The first principle, in all of its variants, uses the phrase "the most extensive." That implies that one can rank alternative arrangements of a practice, or, alternative sets of fundamental or constitutional arrangements, in order of the degree of liberty that they embody or promise or make possible or guarantee. But as the term "liberty" is ordinarily used in the context of debates about political systems, it refers to a wide variety of institutional arrangements or guarantees that vary along multiple dimensions. The right to trial by a jury of one's peers, we may suppose, is a form of liberty. So is the right of all adults to vote periodically in elections to select the members of the government. Is a system of government with the first but not the second a more extensive or a less extensive liberty than a system of government with the second but not the first? One might reply, it does not matter, because a system of government with both is superior to either. Hence it would be Pareto preferred to either. But suppose there are liberties that in some of their forms are incompatible, in the sense that guaranteeing one interferes with guaranteeing the other.

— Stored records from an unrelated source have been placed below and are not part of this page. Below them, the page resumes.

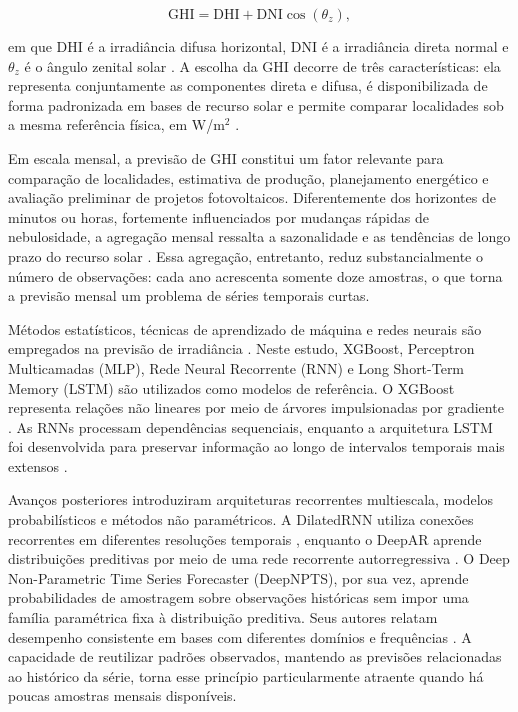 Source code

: \documentclass[11pt,a4paper]{article}
\begin{document}
\begin{equation}
\mathrm{GHI}=\mathrm{DHI}+\mathrm{DNI}\cos(\theta_z),
\label{eq:ghi}
\end{equation}

\noindent em que DHI é a irradiância difusa horizontal, DNI é a irradiância direta normal e $\theta_z$ é o ângulo zenital solar \cite{duffie2013}. A escolha da GHI decorre de três características: ela representa conjuntamente as componentes direta e difusa, é disponibilizada de forma padronizada em bases de recurso solar e permite comparar localidades sob a mesma referência física, em W/m$^2$ \cite{sengupta2018}.

Em escala mensal, a previsão de GHI constitui um fator relevante para comparação de localidades, estimativa de produção, planejamento energético e avaliação preliminar de projetos fotovoltaicos. Diferentemente dos horizontes de minutos ou horas, fortemente influenciados por mudanças rápidas de nebulosidade, a agregação mensal ressalta a sazonalidade e as tendências de longo prazo do recurso solar \cite{antonanzas2016,voyant2022}. Essa agregação, entretanto, reduz substancialmente o número de observações: cada ano acrescenta somente doze amostras, o que torna a previsão mensal um problema de séries temporais curtas.

Métodos estatísticos, técnicas de aprendizado de máquina e redes neurais são empregados na previsão de irradiância \cite{sobri2018}. Neste estudo, XGBoost, Perceptron Multicamadas (MLP), Rede Neural Recorrente (RNN) e Long Short-Term Memory (LSTM) são utilizados como modelos de referência. O XGBoost representa relações não lineares por meio de árvores impulsionadas por gradiente \cite{chen2016}. As RNNs processam dependências sequenciais, enquanto a arquitetura LSTM foi desenvolvida para preservar informação ao longo de intervalos temporais mais extensos \cite{hochreiter1997}.

Avanços posteriores introduziram arquiteturas recorrentes multiescala, modelos probabilísticos e métodos não paramétricos. A DilatedRNN utiliza conexões recorrentes em diferentes resoluções temporais \cite{chang2017}, enquanto o DeepAR aprende distribuições preditivas por meio de uma rede recorrente autorregressiva \cite{salinas2017}. O Deep Non-Parametric Time Series Forecaster (DeepNPTS), por sua vez, aprende probabilidades de amostragem sobre observações históricas sem impor uma família paramétrica fixa à distribuição preditiva. Seus autores relatam desempenho consistente em bases com diferentes domínios e frequências \cite{rangapuram2023}. A capacidade de reutilizar padrões observados, mantendo as previsões relacionadas ao histórico da série, torna esse princípio particularmente atraente quando há poucas amostras mensais disponíveis.
\end{document}

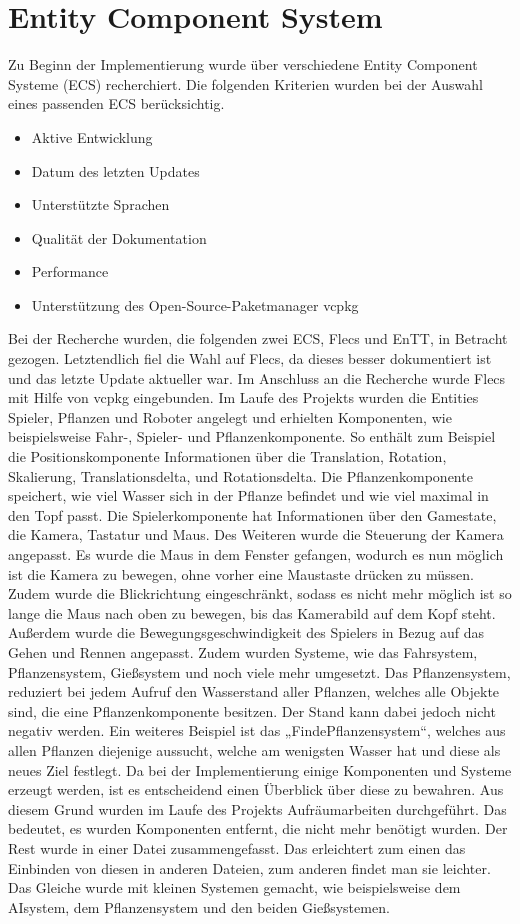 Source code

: 
\section{Entity Component System}
Zu Beginn der Implementierung wurde über verschiedene Entity Component Systeme (ECS) recherchiert. Die folgenden Kriterien wurden bei der Auswahl eines passenden ECS berücksichtig. 
\begin{itemize}
	\item Aktive Entwicklung
	\item Datum des letzten Updates
	\item Unterstützte Sprachen
	\item Qualität der Dokumentation
	\item Performance
	\item Unterstützung des Open-Source-Paketmanager vcpkg
\end{itemize}
Bei der Recherche wurden, die folgenden zwei ECS, Flecs und EnTT, in Betracht gezogen. Letztendlich fiel die Wahl auf Flecs, da dieses besser dokumentiert ist und das letzte Update aktueller war. 
Im Anschluss an die Recherche wurde Flecs mit Hilfe von vcpkg eingebunden. Im Laufe des Projekts wurden die Entities Spieler, Pflanzen und Roboter angelegt und erhielten Komponenten, wie beispielsweise Fahr-, Spieler- und Pflanzenkomponente. So enthält zum Beispiel die Positionskomponente Informationen über die Translation, Rotation, Skalierung, Translationsdelta, und Rotationsdelta. Die Pflanzenkomponente speichert, wie viel Wasser sich in der Pflanze befindet und wie viel maximal in den Topf passt. Die Spielerkomponente hat Informationen über den Gamestate, die Kamera, Tastatur und Maus. Des Weiteren wurde die Steuerung der Kamera angepasst. Es wurde die Maus in dem Fenster gefangen, wodurch es nun möglich ist die Kamera zu bewegen, ohne vorher eine Maustaste drücken zu müssen. Zudem wurde die Blickrichtung eingeschränkt, sodass es nicht mehr möglich ist so lange die Maus nach oben zu bewegen, bis das Kamerabild auf dem Kopf steht. Außerdem wurde die Bewegungsgeschwindigkeit des Spielers in Bezug auf das Gehen und Rennen angepasst.
Zudem wurden Systeme, wie das Fahrsystem, Pflanzensystem, Gießsystem und noch viele mehr umgesetzt. Das Pflanzensystem, reduziert bei jedem Aufruf den Wasserstand aller Pflanzen, welches alle Objekte sind, die eine Pflanzenkomponente besitzen. Der Stand kann dabei jedoch nicht negativ werden. Ein weiteres Beispiel ist das „FindePflanzensystem“, welches aus allen Pflanzen diejenige aussucht, welche am wenigsten Wasser hat und diese als neues Ziel festlegt. 
Da bei der Implementierung einige Komponenten und Systeme erzeugt werden, ist es entscheidend einen Überblick über diese zu bewahren. Aus diesem Grund wurden im Laufe des Projekts Aufräumarbeiten durchgeführt. Das bedeutet, es wurden Komponenten entfernt, die nicht mehr benötigt wurden. Der Rest wurde in einer Datei zusammengefasst. Das erleichtert zum einen das Einbinden von diesen in anderen Dateien, zum anderen findet man sie leichter. Das Gleiche wurde mit kleinen Systemen gemacht, wie beispielsweise dem AIsystem, dem Pflanzensystem und den beiden Gießsystemen.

For example [if I may be a trifle facetious], imagine a society consisting solely of authors and literary critics [these days, what with the internet, it does seem as though everyone is either an author or a critic, and sometimes both]. Now authors wish to be free of what they consider unfounded attacks on their writings, and critics wish to be free of what they consider unjustified limitations on their critiques. So the critics will prefer the American system of libel law, which gives very broad latitude to critics, and authors will prefer the British system, which favors those supposedly libeled [unless, of course, the authors wish, in their writings, to say nasty things about the critics, in which case the situation is more complex.] There is no way in this situation simultaneously to maximize the liberty of both groups, since each extension of the liberty of one will be experienced as a loss of liberty by the other. Consequently, as the authors and critics gather to bargain on the founding principles of liberty in their society, they will find it impossible to achieve unanimity on Rawls' first principle, because every attempt to spell out what it means will have them at loggerheads. This problem is not at all trivial, for all that my example may make it seem so. It is referred to in economics as the Indexing Problem, and it will crop again in a different guise in the final version of Rawls' theory.